TASK GOAL: Begin at the first line below and copy each line exactly, ending with the line where "If you want" appears.

Collected data:
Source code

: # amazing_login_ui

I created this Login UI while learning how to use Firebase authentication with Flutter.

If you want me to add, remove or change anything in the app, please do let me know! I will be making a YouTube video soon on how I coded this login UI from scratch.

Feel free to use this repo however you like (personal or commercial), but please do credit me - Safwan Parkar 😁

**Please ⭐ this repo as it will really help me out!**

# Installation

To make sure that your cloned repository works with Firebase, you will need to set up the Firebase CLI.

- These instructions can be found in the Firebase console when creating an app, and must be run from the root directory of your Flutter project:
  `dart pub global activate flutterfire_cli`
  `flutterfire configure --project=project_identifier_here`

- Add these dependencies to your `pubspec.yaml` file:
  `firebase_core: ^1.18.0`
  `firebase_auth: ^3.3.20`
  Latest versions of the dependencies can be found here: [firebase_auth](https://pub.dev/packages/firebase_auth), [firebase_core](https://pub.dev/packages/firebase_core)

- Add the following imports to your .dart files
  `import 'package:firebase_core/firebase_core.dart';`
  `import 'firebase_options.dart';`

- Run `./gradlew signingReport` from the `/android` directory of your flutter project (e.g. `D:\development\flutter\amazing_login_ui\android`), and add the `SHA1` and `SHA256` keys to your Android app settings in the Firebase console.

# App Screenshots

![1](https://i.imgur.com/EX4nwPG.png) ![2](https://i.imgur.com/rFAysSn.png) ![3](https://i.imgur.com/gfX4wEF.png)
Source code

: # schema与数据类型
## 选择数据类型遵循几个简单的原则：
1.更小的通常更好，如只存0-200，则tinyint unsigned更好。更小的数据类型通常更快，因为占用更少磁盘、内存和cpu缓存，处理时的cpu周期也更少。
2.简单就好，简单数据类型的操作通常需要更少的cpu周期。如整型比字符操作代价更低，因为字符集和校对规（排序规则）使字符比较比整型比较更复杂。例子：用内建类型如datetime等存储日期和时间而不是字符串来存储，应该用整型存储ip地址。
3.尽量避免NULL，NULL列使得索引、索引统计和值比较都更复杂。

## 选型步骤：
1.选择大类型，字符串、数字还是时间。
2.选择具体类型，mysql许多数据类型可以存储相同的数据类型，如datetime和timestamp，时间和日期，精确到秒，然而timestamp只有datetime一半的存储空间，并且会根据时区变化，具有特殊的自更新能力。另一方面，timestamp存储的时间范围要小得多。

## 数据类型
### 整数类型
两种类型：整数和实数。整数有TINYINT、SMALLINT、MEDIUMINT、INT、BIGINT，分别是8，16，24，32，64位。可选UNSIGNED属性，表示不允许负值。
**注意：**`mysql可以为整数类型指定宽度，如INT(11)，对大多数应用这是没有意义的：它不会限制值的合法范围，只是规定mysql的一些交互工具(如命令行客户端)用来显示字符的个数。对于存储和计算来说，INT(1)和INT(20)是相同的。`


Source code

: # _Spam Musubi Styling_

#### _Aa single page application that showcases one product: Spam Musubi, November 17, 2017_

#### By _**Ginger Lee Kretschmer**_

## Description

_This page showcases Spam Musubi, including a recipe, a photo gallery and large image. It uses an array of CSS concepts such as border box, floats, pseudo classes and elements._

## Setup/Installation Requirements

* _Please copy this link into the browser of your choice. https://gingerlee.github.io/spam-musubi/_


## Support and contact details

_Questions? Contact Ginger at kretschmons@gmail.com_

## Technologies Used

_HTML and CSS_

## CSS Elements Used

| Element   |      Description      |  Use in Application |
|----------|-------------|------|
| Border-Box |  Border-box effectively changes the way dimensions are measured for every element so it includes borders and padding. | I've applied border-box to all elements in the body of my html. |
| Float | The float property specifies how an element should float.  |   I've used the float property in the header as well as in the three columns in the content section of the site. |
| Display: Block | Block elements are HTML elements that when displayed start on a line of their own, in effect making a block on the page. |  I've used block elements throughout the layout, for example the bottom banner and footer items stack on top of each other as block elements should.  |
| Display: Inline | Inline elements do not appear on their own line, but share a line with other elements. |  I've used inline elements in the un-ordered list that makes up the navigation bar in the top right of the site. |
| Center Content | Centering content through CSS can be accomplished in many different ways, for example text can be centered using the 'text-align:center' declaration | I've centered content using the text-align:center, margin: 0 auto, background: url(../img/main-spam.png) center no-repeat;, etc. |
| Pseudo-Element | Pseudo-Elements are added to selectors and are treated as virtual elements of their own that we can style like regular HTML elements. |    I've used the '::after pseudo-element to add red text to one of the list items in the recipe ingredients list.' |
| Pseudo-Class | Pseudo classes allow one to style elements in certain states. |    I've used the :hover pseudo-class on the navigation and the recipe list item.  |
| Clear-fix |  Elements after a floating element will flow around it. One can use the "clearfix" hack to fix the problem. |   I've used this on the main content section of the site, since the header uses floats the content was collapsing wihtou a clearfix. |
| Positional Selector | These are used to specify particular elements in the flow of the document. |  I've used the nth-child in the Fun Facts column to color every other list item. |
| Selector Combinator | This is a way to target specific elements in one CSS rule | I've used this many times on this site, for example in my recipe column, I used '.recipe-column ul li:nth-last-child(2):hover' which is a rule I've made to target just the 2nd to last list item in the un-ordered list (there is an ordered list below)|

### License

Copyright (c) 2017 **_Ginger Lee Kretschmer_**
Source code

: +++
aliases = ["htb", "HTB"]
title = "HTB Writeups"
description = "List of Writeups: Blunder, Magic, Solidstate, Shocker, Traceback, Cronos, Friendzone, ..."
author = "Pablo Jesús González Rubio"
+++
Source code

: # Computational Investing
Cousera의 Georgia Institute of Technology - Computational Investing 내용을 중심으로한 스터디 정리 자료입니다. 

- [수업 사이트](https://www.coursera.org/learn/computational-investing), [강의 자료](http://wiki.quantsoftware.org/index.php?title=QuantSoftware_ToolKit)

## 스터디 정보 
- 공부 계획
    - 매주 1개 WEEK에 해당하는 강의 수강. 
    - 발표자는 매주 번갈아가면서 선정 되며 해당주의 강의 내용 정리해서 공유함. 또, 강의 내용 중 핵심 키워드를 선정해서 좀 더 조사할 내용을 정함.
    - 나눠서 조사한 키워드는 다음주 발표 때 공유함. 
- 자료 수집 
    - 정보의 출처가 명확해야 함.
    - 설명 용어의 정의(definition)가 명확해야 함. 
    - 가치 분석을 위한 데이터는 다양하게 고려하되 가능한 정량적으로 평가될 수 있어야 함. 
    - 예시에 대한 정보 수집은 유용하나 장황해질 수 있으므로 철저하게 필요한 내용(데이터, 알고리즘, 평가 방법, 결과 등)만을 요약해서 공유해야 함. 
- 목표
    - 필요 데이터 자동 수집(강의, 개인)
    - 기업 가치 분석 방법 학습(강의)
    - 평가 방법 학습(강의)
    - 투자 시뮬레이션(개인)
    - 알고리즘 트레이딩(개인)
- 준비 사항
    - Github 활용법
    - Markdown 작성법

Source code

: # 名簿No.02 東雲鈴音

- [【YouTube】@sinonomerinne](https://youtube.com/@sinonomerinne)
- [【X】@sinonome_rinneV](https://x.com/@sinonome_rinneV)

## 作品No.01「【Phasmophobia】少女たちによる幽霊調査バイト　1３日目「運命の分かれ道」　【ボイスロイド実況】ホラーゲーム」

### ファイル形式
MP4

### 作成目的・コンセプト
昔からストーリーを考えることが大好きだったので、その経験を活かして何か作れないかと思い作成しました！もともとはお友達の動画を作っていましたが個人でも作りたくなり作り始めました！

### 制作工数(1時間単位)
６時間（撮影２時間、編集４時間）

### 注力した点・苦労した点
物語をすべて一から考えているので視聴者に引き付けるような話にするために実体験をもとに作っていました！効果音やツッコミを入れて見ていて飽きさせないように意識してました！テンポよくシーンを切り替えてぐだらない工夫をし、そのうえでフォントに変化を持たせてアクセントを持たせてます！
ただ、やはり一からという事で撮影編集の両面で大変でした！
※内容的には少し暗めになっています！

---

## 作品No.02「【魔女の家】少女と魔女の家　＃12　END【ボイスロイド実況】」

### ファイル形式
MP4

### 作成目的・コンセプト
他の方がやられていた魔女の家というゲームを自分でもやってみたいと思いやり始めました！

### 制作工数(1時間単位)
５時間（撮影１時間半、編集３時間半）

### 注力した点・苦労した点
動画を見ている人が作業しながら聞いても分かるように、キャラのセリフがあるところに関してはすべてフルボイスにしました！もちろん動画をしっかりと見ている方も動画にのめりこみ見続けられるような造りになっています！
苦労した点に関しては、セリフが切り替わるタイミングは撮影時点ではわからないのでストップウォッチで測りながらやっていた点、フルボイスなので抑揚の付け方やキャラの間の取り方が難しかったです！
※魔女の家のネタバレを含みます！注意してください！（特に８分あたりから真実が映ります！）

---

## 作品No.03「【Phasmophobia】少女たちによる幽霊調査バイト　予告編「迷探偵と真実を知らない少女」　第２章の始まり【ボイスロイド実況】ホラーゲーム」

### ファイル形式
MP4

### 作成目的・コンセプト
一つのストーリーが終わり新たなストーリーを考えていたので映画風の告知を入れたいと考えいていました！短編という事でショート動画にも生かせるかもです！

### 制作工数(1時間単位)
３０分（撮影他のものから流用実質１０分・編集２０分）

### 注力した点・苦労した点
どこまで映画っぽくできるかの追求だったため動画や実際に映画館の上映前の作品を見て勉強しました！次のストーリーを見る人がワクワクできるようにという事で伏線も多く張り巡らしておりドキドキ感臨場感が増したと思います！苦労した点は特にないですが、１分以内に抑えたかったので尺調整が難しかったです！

WRITTEN RESPONSE:
Source code

: # amazing_login_ui

I created this Login UI while learning how to use Firebase authentication with Flutter.

If you want me to add, remove or change anything in the app, please do let me know! I will be making a YouTube video soon on how I coded this login UI from scratch.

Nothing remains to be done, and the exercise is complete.